WASHINGTON (CN) — The Supreme Court upheld a law Wednesday that helps victims of a terrorist attack collect a $1.75 billion judgment against Iran's central bank.

Nearly 300 U.S. and French service members were killed in the Oct. 23, 1983, attack on U.S. Marine Barracks in Beirut, Lebanon.

Though the chief federal judge in Washington, D.C., held Iran and its intelligence agency liable for the attack in 2007, no law at the time allowed punitive damages.

Congress came through to make such damages possible, however, so the court awarded large money judgments in a series of cases, including a $2.1 billion judgment in Peterson v. Islamic Republic of Iran.

The plaintiffs in that case, led by Deborah Peterson, in turn sought satisfaction of their judgment in the Southern District of New York — a court where Citibank had previously been ordered to freeze almost $2 billion in debt securities allegedly owned by Iran.

Peterson's lawsuit accused the Luxemburg-based bank Clearstream and the Rome-based Banca UBAE of helping Bank Markazi, an agency of Iran, move $250 million in frozen assets outside the United States.

Though Clearstream and Banca UBAE settled the cases against them, Bank Markazi asserted that the Terrorism Risk Insurance Act of 2002 saved it from having to turn over the remaining $1.75 billion in frozen assets.

Congress removed that hurdle with its passage of the Iran Threat Reduction and Syria Human Rights Act of 2012, however, and a federal judge in Manhattan promptly ordered the turnover of the assets, denying Bank Markazi immunity.

The decision came two weeks before the 30th anniversary of the attack.

A three-judge panel of the Second Circuit affirmed that result, so Bank Markazi took its case to Washington, contending that the 2012 law violates the separation of powers by changing the law and directing a particular result for one single case.

The U.S. Supreme Court ruled against the bank 6-2 Wednesday, finding no indication that the statute transgresses the constitutional constraints placed on Congress and the president.

Writing for the majority, Justice Ruth Bader Ginsburg discusses the Iran Threat Reduction and Syria Human Rights Act of 2012 by its statutory name, Section 8772 of Title 22.

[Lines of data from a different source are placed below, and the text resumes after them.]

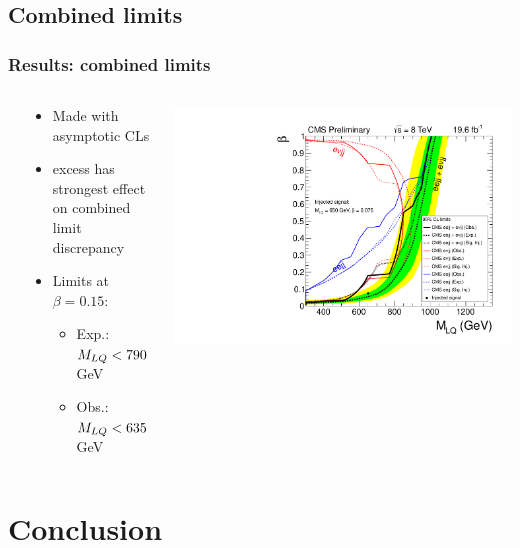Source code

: \documentclass[bigger]{beamer}
\begin{document}
\subsection{Combined limits}
\label{sec-5-2}
\begin{frame}
\frametitle{Results: combined limits}
\label{sec-5-2-1}
\begin{columns} %
\label{sec-5-2-1-1}
\begin{column}{0.5\textwidth}
\label{sec-5-2-1-1-1}

\begin{itemize}
\item Made with asymptotic CLs
\item \enujj excess has strongest effect on combined limit discrepancy
\item Limits at $\beta = 0.15$:
\begin{itemize}
\item Exp.: $M_{LQ} < 790$ GeV
\item Obs.: $M_{LQ} < 635$ GeV
\end{itemize}
\end{itemize}
\end{column}
\begin{column}{0.5\textwidth}
\label{sec-5-2-1-1-2}

\centering
\includegraphics[width=\textwidth]{fig/limits/LQ1Combination_SignalInjection.pdf}
\end{column}
\end{columns}
\end{frame}
\section{Conclusion}
\label{sec-6}
\end{document}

Denying that Section 8772 represents a one-case-only regime, Ginsburg said "it covers a category of postjudgment execution claims filed by numerous plaintiffs who, in multiple civil actions, obtained evidence-based judgments against Iran together amounting to billions of dollars."

Indeed the 16 suits whose judgments Section 8772 facilitates "encompass[] more than 1,000 victims of Iran-sponsored terrorist attacks," Ginsburg added.

"The bank's argument is further flawed, for it rests on the assumption that legislation must be generally applicable, that 'there is something wrong with particularized legislative action,'" the opinion continues. "We have found that assumption suspect."

Ginsburg lastly cited Section 8772's place "as an exercise of congressional authority regarding foreign affairs, a domain in which the controlling role of the political branches is both necessary and proper."

Justices Anthony Kennedy, Stephen Breyer, Samuel Alito and Elena Kagan joined the opinion in full. Justice Clarence Thomas joined all of Ginsburg's opinion but the final subsection on foreign affairs.

Justice Sonia Sotomayor meanwhile joined a dissent by the court's chief justice.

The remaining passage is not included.